IESE Insight
How much to lend? A new risk tool can help decide
IESE's Gilberto González García and Eduardo Martínez Abascal present a useful tool for risk managers, private bankers, consultants and credit managers.
Given the increasing emphasis on risk management in financial organizations, a new corporate player has emerged: the risk manager.
In their technical note, "Risk Management: Lendable Amount Control in Private Banking," IESE's Gilberto González García and Eduardo Martínez Abascal present an approach to help risk managers evaluate and control the amount of money that lenders grant to borrowers, given that fluctuating investment portfolios are offered as collateral.
New, complex scenarios
In today's world, various groups of business interests, be they companies or individuals, may come together to provide each other financial support.
Take a group of investors who want to develop a start-up project in a different country. Since the start-up is not yet financially viable based on its statements, no credit would be granted.
In such case, a group of investors may decide to support the new venture by raising cash via loans, using part of their investment portfolio(s) as collateral.
Investment portfolios are dynamic, comprising a changing mix of different kinds of collateral — time deposits, bonds and other securities, for instance — at any point in time.
As such, having a common base is vital for a lender to be able to compare and evaluate the maximum credit risk exposure that a collateral portfolio or, as is more often the case, multiple portfolios can support at any given time.

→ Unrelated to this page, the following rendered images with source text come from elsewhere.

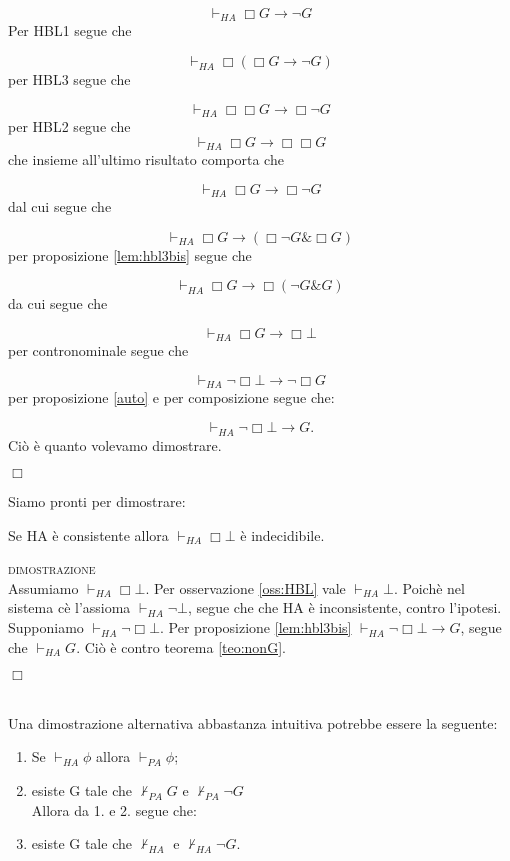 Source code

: 	$$\vdash_{HA}\Box G \rightarrow \neg G$$
	Per HBL1 segue che
	
	$$\vdash_{HA}\Box(\Box G \rightarrow\neg G)$$
	per HBL3 segue che

	$$\vdash_{HA}\Box\Box G \rightarrow \Box\neg G$$
	per HBL2 segue che
	$$\vdash_{HA} \Box G \rightarrow \Box\Box G$$
	che insieme all'ultimo risultato comporta che

	$$\vdash_{HA} \Box G \rightarrow \Box\neg G$$
	dal cui segue che

	$$\vdash_{HA} \Box G \rightarrow (\Box\neg G \& \Box G)$$
	per proposizione \ref{lem:hbl3bis} segue che
	
	$$\vdash_{HA} \Box G \rightarrow \Box(\neg G \& G)$$
	da cui segue che
	
	$$\vdash_{HA} \Box G \rightarrow \Box\bot$$
	per contronominale segue che
	
	$$\vdash_{HA} \neg\Box\bot \rightarrow \neg\Box G$$
	per proposizione \ref{auto} e per composizione segue che:

	$$\vdash_{HA} \neg\Box\bot \rightarrow G.$$
	Ci\`o \`e quanto volevamo dimostrare.
	\begin{flushright}$\Box$\end{flushright}

	Siamo pronti per dimostrare:

	\begin{thm}
	\label{teo:inc1}
	Se HA \`e consistente allora $\vdash_{HA}\Box\bot$ \`e indecidibile.
	\end{thm}
	
	\textsc{dimostrazione}\\
 	Assumiamo $\vdash_{HA}\Box\bot$. Per osservazione
 	\ref{oss:HBL} vale $\vdash_{HA}\bot$.
	Poich\`e nel sistema c\`e l'assioma $\vdash_{HA}\neg\bot$,
	segue che che HA \`e inconsistente, contro l'ipotesi.
 	Supponiamo $\vdash_{HA}\neg\Box\bot$.
	Per proposizione \ref{lem:hbl3bis} $\vdash_{HA}\neg\Box\bot\rightarrow G$,
	segue che $\vdash_{HA} G$. Ci\`o \`e contro teorema \ref{teo:nonG}.
	\begin{flushright}$\Box$\end{flushright}
	\\
	Una dimostrazione alternativa abbastanza intuitiva potrebbe essere la seguente:
	
	\begin{thm} \qquad
	\begin{enumerate}
	\item Se $\vdash_{HA}\phi$ allora $\vdash_{PA}\phi$;
	\item esiste G tale che $\nvdash_{PA} G$ e $\nvdash_{PA} \neg G$ \\
	Allora da 1. e 2. segue che:
	\item esiste G tale che $\nvdash_{HA}$ e $\nvdash_{HA} \neg G$.
	\end{enumerate}
	\end{thm}
	

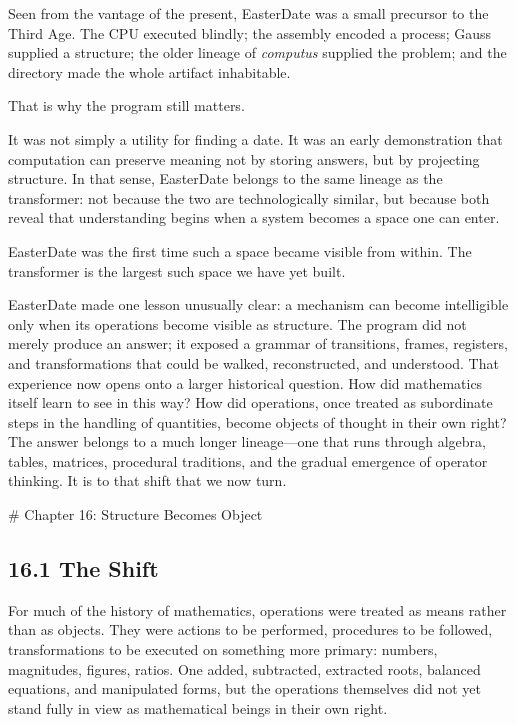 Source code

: \documentclass[
]{article}
\begin{document}
Seen from the vantage of the present, EasterDate was a small precursor
to the Third Age. The CPU executed blindly; the assembly encoded a
process; Gauss supplied a structure; the older lineage of
\emph{computus} supplied the problem; and the directory made the whole
artifact inhabitable.

That is why the program still matters.

It was not simply a utility for finding a date. It was an early
demonstration that computation can preserve meaning not by storing
answers, but by projecting structure. In that sense, EasterDate belongs
to the same lineage as the transformer: not because the two are
technologically similar, but because both reveal that understanding
begins when a system becomes a space one can enter.

EasterDate was the first time such a space became visible from within.
The transformer is the largest such space we have yet built.

EasterDate made one lesson unusually clear: a mechanism can become
intelligible only when its operations become visible as structure. The
program did not merely produce an answer; it exposed a grammar of
transitions, frames, registers, and transformations that could be
walked, reconstructed, and understood. That experience now opens onto a
larger historical question. How did mathematics itself learn to see in
this way? How did operations, once treated as subordinate steps in the
handling of quantities, become objects of thought in their own right?
The answer belongs to a much longer lineage---one that runs through
algebra, tables, matrices, procedural traditions, and the gradual
emergence of operator thinking. It is to that shift that we now turn.

\newpage
\vspace*{3cm}
\begin{center}
# Chapter 16: Structure Becomes Object
\end{center}

\hypertarget{the-shift}{%
\subsection{16.1 The Shift}\label{the-shift}}

For much of the history of mathematics, operations were treated as means
rather than as objects. They were actions to be performed, procedures to
be followed, transformations to be executed on something more primary:
numbers, magnitudes, figures, ratios. One added, subtracted, extracted
roots, balanced equations, and manipulated forms, but the operations
themselves did not yet stand fully in view as mathematical beings in
their own right.
\end{document}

Finding the lendable amount
For a lender, the maximum amount to lend based on collateral depends on financial factors such as liquidity, volatility, currency or the nature of the collateral itself, as well as factors related to the operational, legal, market or country risk involved. The authors approach this complex problem step by step.
The first step is to find the maximum lendable amount, or LendAm, for each individual collateral type in the investment portfolio(s) offered by the potential borrowers. An individual LendAm is generated for each collateral type.
The second step is to look at the LendAm of the collateral portfolio as a whole. This may include an added premium — or a subtracted penalty — based on the risk distribution of the portfolio as a whole.
The third step is to take currency exchange volatility into account. The LendAm may be decreased due to volatility. The lender also has to be cautious of the value that a collateral portfolio can lose through time spent trying to liquidate collateral.
This tool can enable a lender to monitor online how much money he or she can lend to a specific borrower with a certain collateral.
Besides monitoring and understanding clients' credit exposure, the tool has a commercial value. It can be used to identify, at any time, an investment portfolio's potential as collateral.
This could help ensure that a lender's clients are granted the maximum credit within the right level of risk.